Plain-text document sources:
= = = = = = =

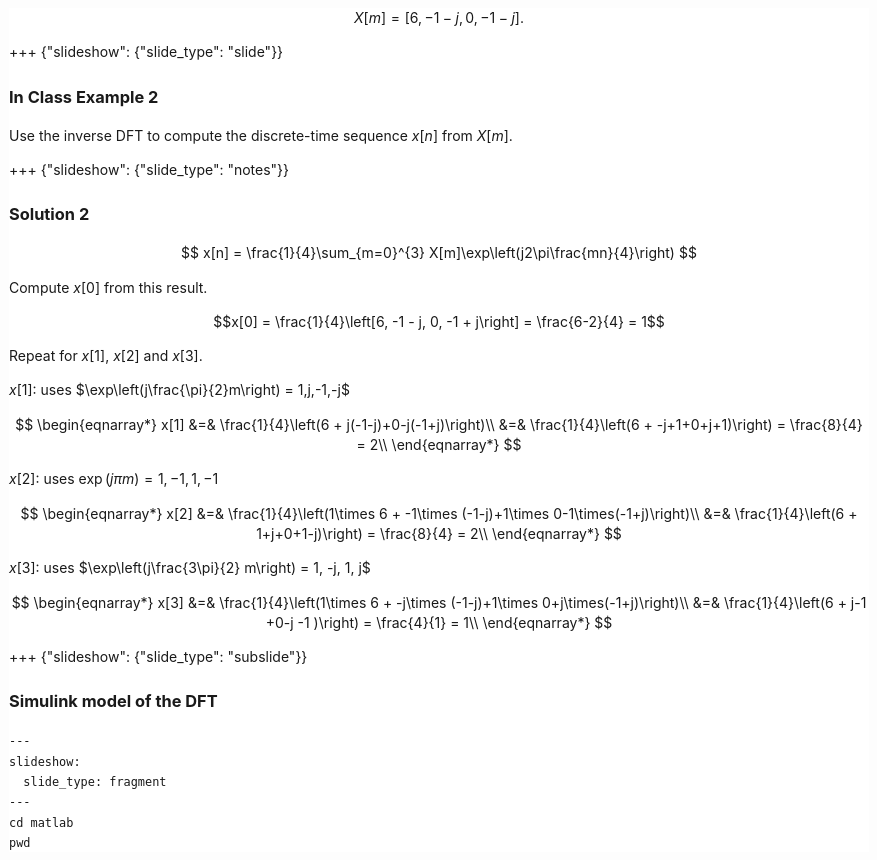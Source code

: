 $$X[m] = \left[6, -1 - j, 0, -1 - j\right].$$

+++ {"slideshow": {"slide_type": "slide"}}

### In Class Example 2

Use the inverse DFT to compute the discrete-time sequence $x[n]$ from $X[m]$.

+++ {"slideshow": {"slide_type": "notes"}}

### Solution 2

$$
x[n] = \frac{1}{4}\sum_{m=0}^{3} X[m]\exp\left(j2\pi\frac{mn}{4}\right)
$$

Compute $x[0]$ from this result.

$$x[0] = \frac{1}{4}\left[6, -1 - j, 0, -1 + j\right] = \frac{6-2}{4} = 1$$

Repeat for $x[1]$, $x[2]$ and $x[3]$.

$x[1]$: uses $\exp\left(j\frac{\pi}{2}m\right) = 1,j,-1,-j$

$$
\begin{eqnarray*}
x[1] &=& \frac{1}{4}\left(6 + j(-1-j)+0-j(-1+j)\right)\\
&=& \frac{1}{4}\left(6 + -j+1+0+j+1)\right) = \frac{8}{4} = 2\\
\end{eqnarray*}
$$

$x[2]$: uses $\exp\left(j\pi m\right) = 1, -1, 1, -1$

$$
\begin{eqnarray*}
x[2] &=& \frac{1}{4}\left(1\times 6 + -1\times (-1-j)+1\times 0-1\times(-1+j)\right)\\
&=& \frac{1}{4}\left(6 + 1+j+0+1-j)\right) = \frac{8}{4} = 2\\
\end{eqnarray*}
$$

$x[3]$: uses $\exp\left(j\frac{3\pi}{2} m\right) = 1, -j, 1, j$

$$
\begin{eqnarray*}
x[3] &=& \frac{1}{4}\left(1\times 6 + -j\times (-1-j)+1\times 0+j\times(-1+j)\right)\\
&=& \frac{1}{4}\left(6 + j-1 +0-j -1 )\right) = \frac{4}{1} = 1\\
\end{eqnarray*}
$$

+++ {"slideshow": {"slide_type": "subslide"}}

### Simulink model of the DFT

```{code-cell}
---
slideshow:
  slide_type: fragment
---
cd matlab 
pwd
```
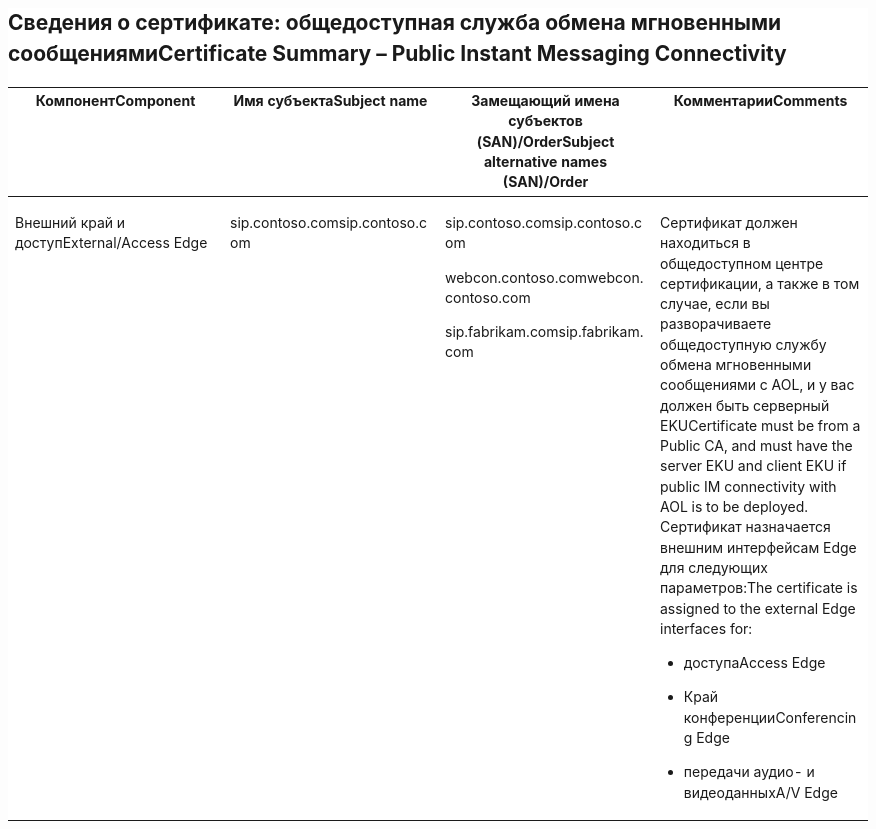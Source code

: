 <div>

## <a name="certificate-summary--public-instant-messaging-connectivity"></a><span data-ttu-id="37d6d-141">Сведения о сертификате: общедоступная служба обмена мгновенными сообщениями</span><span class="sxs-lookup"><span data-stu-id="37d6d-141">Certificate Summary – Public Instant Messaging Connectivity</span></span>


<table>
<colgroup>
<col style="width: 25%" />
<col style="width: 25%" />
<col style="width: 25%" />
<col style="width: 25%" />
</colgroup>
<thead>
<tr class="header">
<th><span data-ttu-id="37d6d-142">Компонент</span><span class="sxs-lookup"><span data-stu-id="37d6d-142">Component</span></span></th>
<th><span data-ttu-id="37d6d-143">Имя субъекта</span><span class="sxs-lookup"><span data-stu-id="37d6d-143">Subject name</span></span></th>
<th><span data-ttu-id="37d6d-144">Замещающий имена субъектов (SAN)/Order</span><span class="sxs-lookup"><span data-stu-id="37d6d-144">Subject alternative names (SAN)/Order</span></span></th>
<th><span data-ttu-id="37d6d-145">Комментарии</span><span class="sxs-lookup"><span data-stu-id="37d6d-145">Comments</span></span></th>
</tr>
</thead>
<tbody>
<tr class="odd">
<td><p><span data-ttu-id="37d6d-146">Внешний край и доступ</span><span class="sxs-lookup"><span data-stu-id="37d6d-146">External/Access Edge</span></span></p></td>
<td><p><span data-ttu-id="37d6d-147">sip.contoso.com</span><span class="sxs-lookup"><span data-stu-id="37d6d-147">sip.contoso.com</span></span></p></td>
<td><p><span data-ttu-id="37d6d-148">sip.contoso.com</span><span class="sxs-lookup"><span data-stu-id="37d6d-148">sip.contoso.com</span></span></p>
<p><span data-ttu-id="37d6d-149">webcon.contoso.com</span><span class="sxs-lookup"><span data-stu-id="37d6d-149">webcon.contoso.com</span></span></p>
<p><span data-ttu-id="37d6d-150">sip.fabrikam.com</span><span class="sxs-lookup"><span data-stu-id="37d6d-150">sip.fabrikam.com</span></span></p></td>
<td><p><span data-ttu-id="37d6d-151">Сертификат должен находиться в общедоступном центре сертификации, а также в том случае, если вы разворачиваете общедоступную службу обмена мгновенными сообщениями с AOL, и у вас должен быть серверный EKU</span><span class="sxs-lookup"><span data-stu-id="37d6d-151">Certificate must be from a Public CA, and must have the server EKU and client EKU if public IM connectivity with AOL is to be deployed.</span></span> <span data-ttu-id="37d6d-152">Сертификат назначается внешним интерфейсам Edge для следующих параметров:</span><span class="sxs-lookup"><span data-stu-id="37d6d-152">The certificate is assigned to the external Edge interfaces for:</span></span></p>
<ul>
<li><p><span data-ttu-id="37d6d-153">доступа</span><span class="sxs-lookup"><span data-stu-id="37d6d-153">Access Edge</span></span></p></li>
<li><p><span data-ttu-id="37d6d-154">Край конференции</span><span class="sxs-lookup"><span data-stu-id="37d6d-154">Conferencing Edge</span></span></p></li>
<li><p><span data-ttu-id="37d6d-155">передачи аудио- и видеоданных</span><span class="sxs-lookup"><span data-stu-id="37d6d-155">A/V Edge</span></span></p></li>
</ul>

= = = = = = =

Brief:
Among the lines above, return those that hold the word "slideshow".

Exercise result:
+++ {"slideshow": {"slide_type": "slide"}}
+++ {"slideshow": {"slide_type": "notes"}}
+++ {"slideshow": {"slide_type": "subslide"}}
slideshow:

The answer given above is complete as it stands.